Schon vor der Veranstaltung erklärte Sahin in einem Facebook-Video des Künstlers, die Frage, wie man den Anschlag und die Ermittlungsfehler in Erinnerung behalten und in Zukunft damit umgehen wolle, ginge die ganze Gesellschaft und nicht nur die Bewohner der Keupstraße etwas an:
„Wir müssen streiten“, fordert Kutlu Yurtseven (Microphone Mafia). „Wir dürfen die Wahrheit nicht den anderen überlassen.“ Der rote Faden seit dem Anschlag sei gewesen, dass „immer über die Köpfe der Opfer weg entschieden“ worden sei, zum Beispiel durch die Eröffnung der Opferberatung fern vom Ort des Geschehens in der Südstadt.

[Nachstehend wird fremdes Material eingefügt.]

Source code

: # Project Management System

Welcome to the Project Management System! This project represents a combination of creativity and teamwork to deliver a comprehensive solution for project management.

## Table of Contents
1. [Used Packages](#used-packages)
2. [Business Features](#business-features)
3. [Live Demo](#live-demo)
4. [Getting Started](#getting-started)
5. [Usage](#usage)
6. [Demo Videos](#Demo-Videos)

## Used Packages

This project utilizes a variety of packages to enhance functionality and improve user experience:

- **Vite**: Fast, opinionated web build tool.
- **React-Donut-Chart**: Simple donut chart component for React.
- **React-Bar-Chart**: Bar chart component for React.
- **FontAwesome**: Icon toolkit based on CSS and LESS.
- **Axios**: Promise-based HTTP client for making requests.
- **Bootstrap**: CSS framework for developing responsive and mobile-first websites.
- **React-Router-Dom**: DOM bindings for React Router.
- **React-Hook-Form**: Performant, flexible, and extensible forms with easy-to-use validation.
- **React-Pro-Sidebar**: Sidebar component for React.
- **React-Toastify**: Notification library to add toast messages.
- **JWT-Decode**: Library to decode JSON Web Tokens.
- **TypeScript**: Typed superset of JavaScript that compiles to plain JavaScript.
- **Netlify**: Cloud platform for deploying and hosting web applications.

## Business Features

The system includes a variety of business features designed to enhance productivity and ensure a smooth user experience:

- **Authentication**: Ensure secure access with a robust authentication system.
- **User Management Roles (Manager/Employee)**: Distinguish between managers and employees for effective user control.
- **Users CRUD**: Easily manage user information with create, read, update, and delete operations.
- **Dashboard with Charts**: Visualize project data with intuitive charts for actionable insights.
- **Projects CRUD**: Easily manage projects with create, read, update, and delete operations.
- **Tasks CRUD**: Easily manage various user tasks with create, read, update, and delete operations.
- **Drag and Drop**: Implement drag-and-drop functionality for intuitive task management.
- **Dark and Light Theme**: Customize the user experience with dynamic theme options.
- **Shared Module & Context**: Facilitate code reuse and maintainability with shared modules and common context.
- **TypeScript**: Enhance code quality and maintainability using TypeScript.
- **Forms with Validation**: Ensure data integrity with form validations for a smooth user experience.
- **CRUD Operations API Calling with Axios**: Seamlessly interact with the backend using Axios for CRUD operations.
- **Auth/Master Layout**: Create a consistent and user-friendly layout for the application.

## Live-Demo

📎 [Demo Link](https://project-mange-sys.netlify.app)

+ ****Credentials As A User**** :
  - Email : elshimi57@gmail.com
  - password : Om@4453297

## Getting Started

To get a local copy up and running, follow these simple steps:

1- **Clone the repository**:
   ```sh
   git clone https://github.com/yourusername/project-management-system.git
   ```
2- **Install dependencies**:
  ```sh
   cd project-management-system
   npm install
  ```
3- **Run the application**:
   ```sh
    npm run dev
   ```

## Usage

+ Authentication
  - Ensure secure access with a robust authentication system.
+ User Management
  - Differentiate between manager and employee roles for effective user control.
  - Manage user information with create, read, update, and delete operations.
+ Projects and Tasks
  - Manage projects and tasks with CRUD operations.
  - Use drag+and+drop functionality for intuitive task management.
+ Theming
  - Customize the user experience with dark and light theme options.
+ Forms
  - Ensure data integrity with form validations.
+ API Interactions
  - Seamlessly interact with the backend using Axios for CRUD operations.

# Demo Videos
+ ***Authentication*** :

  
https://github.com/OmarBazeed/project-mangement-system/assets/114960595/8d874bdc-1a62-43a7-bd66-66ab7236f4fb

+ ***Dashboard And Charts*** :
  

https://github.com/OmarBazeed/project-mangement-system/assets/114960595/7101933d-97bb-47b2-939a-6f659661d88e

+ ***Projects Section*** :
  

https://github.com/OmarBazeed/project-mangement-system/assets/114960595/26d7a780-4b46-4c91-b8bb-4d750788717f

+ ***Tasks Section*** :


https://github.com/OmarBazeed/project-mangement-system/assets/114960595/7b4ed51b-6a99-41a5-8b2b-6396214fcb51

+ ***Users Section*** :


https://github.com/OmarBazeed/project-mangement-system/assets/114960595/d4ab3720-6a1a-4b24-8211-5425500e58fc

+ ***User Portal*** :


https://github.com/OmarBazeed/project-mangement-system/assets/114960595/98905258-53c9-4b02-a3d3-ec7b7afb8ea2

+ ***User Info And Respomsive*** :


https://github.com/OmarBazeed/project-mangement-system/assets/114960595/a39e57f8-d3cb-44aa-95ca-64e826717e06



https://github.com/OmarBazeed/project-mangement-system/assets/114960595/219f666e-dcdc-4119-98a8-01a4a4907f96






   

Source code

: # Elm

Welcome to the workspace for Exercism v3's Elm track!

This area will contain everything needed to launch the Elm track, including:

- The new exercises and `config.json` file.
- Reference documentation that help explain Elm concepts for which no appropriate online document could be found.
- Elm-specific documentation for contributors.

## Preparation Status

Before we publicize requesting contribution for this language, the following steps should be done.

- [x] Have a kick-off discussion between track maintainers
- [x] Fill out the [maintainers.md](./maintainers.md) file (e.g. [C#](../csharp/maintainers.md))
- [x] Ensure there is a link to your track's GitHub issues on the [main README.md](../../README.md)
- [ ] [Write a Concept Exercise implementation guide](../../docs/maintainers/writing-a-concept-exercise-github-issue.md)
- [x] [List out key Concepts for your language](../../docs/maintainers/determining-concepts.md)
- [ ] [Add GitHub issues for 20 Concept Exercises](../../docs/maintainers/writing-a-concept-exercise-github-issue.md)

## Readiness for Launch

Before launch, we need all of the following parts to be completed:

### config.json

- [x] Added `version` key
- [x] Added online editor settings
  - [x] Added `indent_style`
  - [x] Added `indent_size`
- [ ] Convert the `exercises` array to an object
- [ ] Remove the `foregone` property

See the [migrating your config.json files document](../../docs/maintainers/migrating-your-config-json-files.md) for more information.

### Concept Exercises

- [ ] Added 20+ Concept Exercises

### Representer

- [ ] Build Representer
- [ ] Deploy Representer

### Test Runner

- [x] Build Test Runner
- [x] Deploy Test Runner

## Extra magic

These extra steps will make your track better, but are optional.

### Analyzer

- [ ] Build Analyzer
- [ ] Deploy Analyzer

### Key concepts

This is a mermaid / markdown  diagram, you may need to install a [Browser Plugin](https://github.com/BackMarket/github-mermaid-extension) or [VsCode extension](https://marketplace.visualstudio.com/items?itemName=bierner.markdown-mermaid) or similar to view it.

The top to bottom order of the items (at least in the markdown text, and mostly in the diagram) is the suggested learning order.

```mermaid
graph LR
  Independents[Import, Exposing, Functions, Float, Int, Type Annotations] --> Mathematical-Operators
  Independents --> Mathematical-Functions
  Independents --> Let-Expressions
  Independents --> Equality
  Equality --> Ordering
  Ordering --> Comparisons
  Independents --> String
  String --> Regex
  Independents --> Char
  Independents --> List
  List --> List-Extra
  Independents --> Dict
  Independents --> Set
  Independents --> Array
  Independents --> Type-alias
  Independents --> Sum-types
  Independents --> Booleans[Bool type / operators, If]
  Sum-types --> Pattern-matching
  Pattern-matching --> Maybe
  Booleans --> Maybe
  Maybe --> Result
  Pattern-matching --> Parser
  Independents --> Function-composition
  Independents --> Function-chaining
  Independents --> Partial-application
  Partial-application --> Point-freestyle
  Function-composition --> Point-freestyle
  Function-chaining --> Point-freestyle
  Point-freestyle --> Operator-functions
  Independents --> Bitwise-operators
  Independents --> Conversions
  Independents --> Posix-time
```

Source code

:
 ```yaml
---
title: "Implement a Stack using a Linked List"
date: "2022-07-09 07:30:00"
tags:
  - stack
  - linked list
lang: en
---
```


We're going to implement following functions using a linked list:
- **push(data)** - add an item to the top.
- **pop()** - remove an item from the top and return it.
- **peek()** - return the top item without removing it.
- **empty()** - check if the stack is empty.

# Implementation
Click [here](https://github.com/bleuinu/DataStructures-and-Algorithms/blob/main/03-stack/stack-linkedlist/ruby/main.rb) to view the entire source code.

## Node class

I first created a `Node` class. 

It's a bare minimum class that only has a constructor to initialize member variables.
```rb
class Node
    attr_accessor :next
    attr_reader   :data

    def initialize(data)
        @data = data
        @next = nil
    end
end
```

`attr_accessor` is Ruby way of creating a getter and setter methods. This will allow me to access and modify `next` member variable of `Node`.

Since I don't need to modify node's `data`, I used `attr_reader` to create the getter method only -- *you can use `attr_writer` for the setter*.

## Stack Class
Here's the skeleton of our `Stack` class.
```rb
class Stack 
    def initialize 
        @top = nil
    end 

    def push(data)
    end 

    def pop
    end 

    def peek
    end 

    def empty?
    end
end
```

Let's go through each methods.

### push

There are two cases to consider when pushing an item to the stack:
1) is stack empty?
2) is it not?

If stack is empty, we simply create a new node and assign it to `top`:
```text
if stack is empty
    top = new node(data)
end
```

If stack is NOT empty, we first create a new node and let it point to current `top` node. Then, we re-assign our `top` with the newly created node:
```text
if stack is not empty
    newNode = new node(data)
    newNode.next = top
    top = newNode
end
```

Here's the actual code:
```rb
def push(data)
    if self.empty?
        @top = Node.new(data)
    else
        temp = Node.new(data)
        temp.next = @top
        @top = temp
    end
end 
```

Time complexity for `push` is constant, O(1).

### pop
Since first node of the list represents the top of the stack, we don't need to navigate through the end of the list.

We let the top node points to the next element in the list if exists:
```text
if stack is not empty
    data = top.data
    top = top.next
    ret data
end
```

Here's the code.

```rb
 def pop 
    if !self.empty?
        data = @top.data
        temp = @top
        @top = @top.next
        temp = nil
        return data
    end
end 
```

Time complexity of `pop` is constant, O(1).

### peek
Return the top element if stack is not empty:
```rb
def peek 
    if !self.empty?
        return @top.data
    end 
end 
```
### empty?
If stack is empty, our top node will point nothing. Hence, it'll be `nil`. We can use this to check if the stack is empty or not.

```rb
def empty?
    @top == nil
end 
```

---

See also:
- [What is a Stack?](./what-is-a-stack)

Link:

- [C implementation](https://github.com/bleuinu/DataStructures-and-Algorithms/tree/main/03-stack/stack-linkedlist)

Das Denkmal an dieser Stelle sei „ein Muss“. Yurtseven führte mit fünf anderen Schauspielern einen halbstündigen Abschnitt aus dem aufreibenden Stück „Die Lücke“ auf, das sich mit dem NSU-Komplex und deutschen und türkischen Sichtweisen befasst. Dabei werden die Ermittlungsdesaster und der dahinter steckende Rassismus auf Basis von Recherchen aufgearbeitet, genauso wie die psychologischen und kulturellen Aspekte in Zusammenarbeit mit Betroffenen, die auf der Bühne zu Wort kommen.
Tayfun Keltek vom Integrationsrat organisierte die Gedenkveranstaltung zusammen mit der IG Keupstraße, der Initiative „Keupstraße ist überall“ und dem Schauspiel Köln. Ein umfangreiches Kurzfilmprogramm mit deutsch-türkischen Blickweisen und zum Thema NSU wurde von Cana Bilir-Meier und Belit Sağ kuratiert.